Material provided:
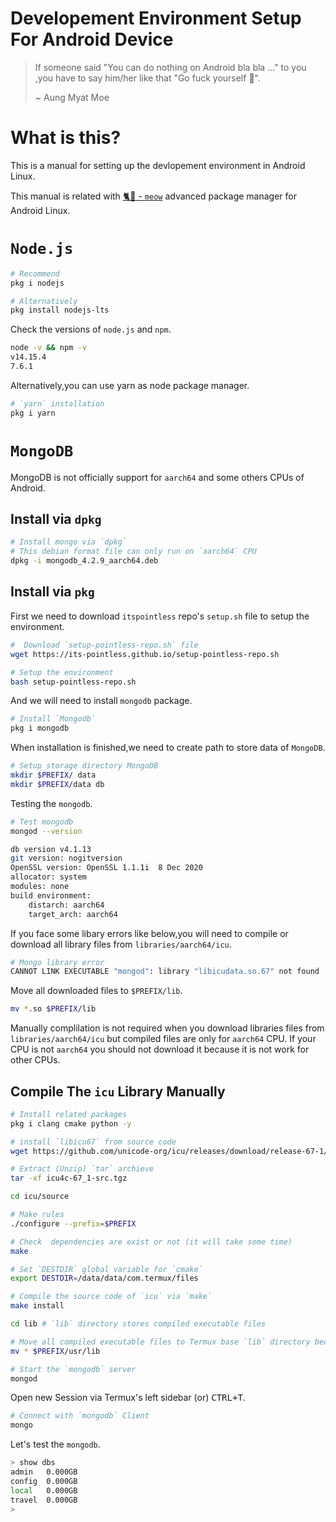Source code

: # Developement Environment Setup For Android Device

> If someone said "You can do nothing on Android bla bla ..." to you ,you have to say him/her like that "Go fuck yourself 👀".
>
> ~ Aung Myat Moe

# What is this?

This is a manual for setting up the devlopement environment in Android Linux.

This manual is related with [🐈🐾 - `meow`](https://github.com/amm834/meow.git) advanced package manager for Android Linux.


# `Node.js`

```sh
# Recommend 
pkg i nodejs

# Alternatively
pkg install nodejs-lts
```

Check the versions of `node.js` and `npm`.

```sh
node -v && npm -v
v14.15.4
7.6.1
```

Alternatively,you can use yarn as node package manager.

```sh
# `yarn` installation
pkg i yarn
```

# `MongoDB`

MongoDB is not officially support for `aarch64` and some others CPUs of Android.

## Install via `dpkg`

```sh
# Install mongo via `dpkg`
# This debian format file can only run on `aarch64` CPU
dpkg -i mongodb_4.2.9_aarch64.deb
```

## Install via `pkg`

First we need to download `itspointless` repo's `setup.sh` file to setup the environment.

```sh
#  Download `setup-pointless-repo.sh` file
wget https://its-pointless.github.io/setup-pointless-repo.sh

# Setup the environment
bash setup-pointless-repo.sh
```

And we will need to install `mongodb` package.

```sh
# Install `Mongodb`
pkg i mongodb
```
When installation is finished,we need to create path to store data of `MongoDB`.

```sh
# Setup storage directory MongoDB
mkdir $PREFIX/ data
mkdir $PREFIX/data db
```
Testing the `mongodb`.

```sh
# Test mongodb
mongod --version

db version v4.1.13
git version: nogitversion
OpenSSL version: OpenSSL 1.1.1i  8 Dec 2020
allocator: system
modules: none
build environment:
    distarch: aarch64
    target_arch: aarch64
```

If you face some libary errors like below,you will need to compile or download all library files from `libraries/aarch64/icu`.

```sh
# Mongo library error
CANNOT LINK EXECUTABLE "mongod": library "libicudata.so.67" not found 
```

Move all downloaded files to `$PREFIX/lib`.

```sh
mv *.so $PREFIX/lib
```

Manually complilation is  not required when you download libraries files from `libraries/aarch64/icu` but compiled files are only for `aarch64` CPU.
If your CPU is not `aarch64` you should not download it because it is not work for other CPUs.

## Compile The `icu` Library Manually

```sh
# Install related packages
pkg i clang cmake python -y

# install `libicu67` from source code
wget https://github.com/unicode-org/icu/releases/download/release-67-1/icu4c-67_1-src.tgz

# Extract (Unzip) `tar` archieve
tar -xf icu4c-67_1-src.tgz

cd icu/source

# Make rules 
./configure --prefix=$PREFIX

# Check  dependencies are exist or not (it will take some time)
make

# Set `DESTDIR` global variable for `cmake`
export DESTDIR=/data/data/com.termux/files

# Compile the source code of `icu` via `make`
make install

cd lib # `lib` directory stores compiled executable files

# Move all compiled executable files to Termux base `lib` directory because Termux stores shared libary data under `$PREFIX/usr/lib` directory
mv * $PREFIX/usr/lib 

# Start the `mongodb` server
mongod
```

Open new Session via Termux's left sidebar (or) <kbd>CTRL+T</kbd>.

```sh
# Connect with `mongodb` Client
mongo
```

Let's test the `mongodb`.

```sh
> show dbs
admin   0.000GB
config  0.000GB
local   0.000GB
travel  0.000GB
>
```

Work item: Pictures excluded, repeat the records exactly from their opening line through the line containing "MongoDB is not".

The answer:
Source code

: # Developement Environment Setup For Android Device

> If someone said "You can do nothing on Android bla bla ..." to you ,you have to say him/her like that "Go fuck yourself 👀".
>
> ~ Aung Myat Moe

# What is this?

This is a manual for setting up the devlopement environment in Android Linux.

This manual is related with [🐈🐾 - `meow`](https://github.com/amm834/meow.git) advanced package manager for Android Linux.


# `Node.js`

```sh
# Recommend 
pkg i nodejs

# Alternatively
pkg install nodejs-lts
```

Check the versions of `node.js` and `npm`.

```sh
node -v && npm -v
v14.15.4
7.6.1
```

Alternatively,you can use yarn as node package manager.

```sh
# `yarn` installation
pkg i yarn
```

# `MongoDB`

MongoDB is not officially support for `aarch64` and some others CPUs of Android.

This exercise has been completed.